Al otro lado del camino, n.º 1470 - agosto 2014

Título original: Let It Bree

Publicada originalmente por Harlequin Enterprises, Ltd.

Publicada en español en 2004

Todos los derechos están reservados incluidos los de reproducción, total o parcial. Esta edición ha sido publicada con autorización de Harlequin Books S.A.

Esta es una obra de ficción. Nombres, caracteres, lugares, y situaciones son producto de la imaginación del autor o son utilizados ficticiamente, y cualquier parecido con personas, vivas o muertas, establecimientos de negocios (comerciales), hechos o situaciones son pura coincidencia.

® Harlequin, Julia y logotipo Harlequin son marcas registradas propiedad de Harlequin Enterprises Limited.

® y ™ son marcas registradas por Harlequin Enterprises Limited y sus filiales, utilizadas con licencia. Las marcas que lleven ® están registradas en la Oficina Española de Patentes y Marcas y en otros países.

Imagen de cubierta utilizada con permiso de Harlequin Enterprises Limited. Todos los derechos están reservados.

I.S.B.N.: 978-84-687-4634-0

Editor responsable: Luis Pugni

Conversión ebook: MT Color & Diseño

www.mtcolor.es

Sumário

Portadilla

Créditos

Sumário

Capítulo 1

Capítulo 2

Capítulo 3

Capítulo 4

Capítulo 5

Capítulo 6

Capítulo 7

Capítulo 8

Capítulo 9

Capítulo 10

Epílogo

Publicidad

Capítulo 1

Bree acarició la cara de Val con las dos manos. La tenía tan grande y tan peluda...

—Val... —empezó a decir, pero entonces frunció el ceño.

Levantó la vista y lo miró a los ojos, aunque para hacerlo tuviera que bajar la cabeza. Como medía más de un metro ochenta, estaba acostumbrada a agachar la cabeza.

Pero en ese momento, a punto de decir algo crucial, que para ella significaría marcharse a Europa o quedarse en Wyoming, no le importaba agachar la cabeza.

Le acarició la mandíbula mientras buscaba las palabras adecuadas. Hablar nunca había sido su fuerte; le gustaba más actuar.

—Es tu momento —consiguió decir por fin aunque con voz temblorosa—. Nuestro momento —continuó—. Cuando entres en la arena, tienes que mostrarte arrogante, majestuoso —bajó la voz—. Los dos sabemos que no eres más que un bebé muy grande, pero debes esconder esa parte de ti porque en este momento debes ser duro y sobrecogedor al máximo. Los vas a dejar sin habla, y además... —se calló bruscamente, no quería decir que además iba a sacarla de Chugwater.

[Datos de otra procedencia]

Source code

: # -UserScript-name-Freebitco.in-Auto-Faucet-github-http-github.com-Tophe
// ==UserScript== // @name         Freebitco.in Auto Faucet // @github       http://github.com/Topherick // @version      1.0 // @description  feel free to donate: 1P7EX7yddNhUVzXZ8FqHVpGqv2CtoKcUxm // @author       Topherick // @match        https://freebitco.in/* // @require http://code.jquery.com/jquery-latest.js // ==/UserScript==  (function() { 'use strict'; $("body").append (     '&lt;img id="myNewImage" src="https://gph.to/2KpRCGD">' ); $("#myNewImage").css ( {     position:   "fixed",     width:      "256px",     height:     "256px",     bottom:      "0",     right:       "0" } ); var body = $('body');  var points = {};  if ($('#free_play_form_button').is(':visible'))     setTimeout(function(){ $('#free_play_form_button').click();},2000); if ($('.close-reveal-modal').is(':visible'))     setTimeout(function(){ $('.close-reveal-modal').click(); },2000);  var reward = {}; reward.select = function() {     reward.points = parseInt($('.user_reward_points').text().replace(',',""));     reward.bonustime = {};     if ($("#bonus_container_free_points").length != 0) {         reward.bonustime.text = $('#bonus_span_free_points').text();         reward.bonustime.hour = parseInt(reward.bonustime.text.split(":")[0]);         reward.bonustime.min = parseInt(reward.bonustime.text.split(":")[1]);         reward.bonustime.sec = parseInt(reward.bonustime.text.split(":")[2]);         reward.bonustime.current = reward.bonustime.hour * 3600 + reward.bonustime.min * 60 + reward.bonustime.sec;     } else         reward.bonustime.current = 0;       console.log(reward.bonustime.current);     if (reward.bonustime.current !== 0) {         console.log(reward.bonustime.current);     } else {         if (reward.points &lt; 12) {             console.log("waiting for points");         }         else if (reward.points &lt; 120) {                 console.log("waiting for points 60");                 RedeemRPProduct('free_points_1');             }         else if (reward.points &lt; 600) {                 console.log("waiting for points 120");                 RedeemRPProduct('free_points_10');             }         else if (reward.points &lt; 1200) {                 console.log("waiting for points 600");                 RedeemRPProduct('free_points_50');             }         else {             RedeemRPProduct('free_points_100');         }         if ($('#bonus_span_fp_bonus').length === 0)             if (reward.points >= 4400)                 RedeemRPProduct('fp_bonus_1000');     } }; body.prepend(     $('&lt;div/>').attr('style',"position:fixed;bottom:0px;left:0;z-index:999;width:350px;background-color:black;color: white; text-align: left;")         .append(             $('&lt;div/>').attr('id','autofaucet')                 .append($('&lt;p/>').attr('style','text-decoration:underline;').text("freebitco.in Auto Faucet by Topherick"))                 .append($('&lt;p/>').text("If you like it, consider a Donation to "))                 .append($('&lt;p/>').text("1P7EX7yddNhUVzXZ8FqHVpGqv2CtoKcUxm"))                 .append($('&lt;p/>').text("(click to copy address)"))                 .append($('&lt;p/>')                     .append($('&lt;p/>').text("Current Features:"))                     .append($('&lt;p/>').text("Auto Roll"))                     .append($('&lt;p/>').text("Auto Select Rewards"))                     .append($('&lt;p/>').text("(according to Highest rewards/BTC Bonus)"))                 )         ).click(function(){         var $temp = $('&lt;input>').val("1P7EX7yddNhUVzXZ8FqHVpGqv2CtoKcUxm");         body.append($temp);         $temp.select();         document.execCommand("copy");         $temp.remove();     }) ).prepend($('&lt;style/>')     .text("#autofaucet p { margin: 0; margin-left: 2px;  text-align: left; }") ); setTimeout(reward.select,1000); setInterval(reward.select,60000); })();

Pero aunque no lo dijera, suponía que Val entendía que él era su vía de escape hacia la libertad.

Bree tragó saliva para ahogar la emoción, puesto que sabía que escapar de Chugwater también significaba perder a Val. Bajó la vista hacia su pecho grande para que él no viera las lágrimas que estaba a punto de derramar. Se negaba a llorar. Eso era para chicas que utilizaban sus emociones y sus encantos para manipular a las personas. En particular, a los hombres.

Bree no. Ella se enorgullecía de ir siempre al grano. Levantó la cabeza y le dio unas palmadas en el lomo a Val para darle confianza.

—Vamos, cariño, hagamos de ti una estrella.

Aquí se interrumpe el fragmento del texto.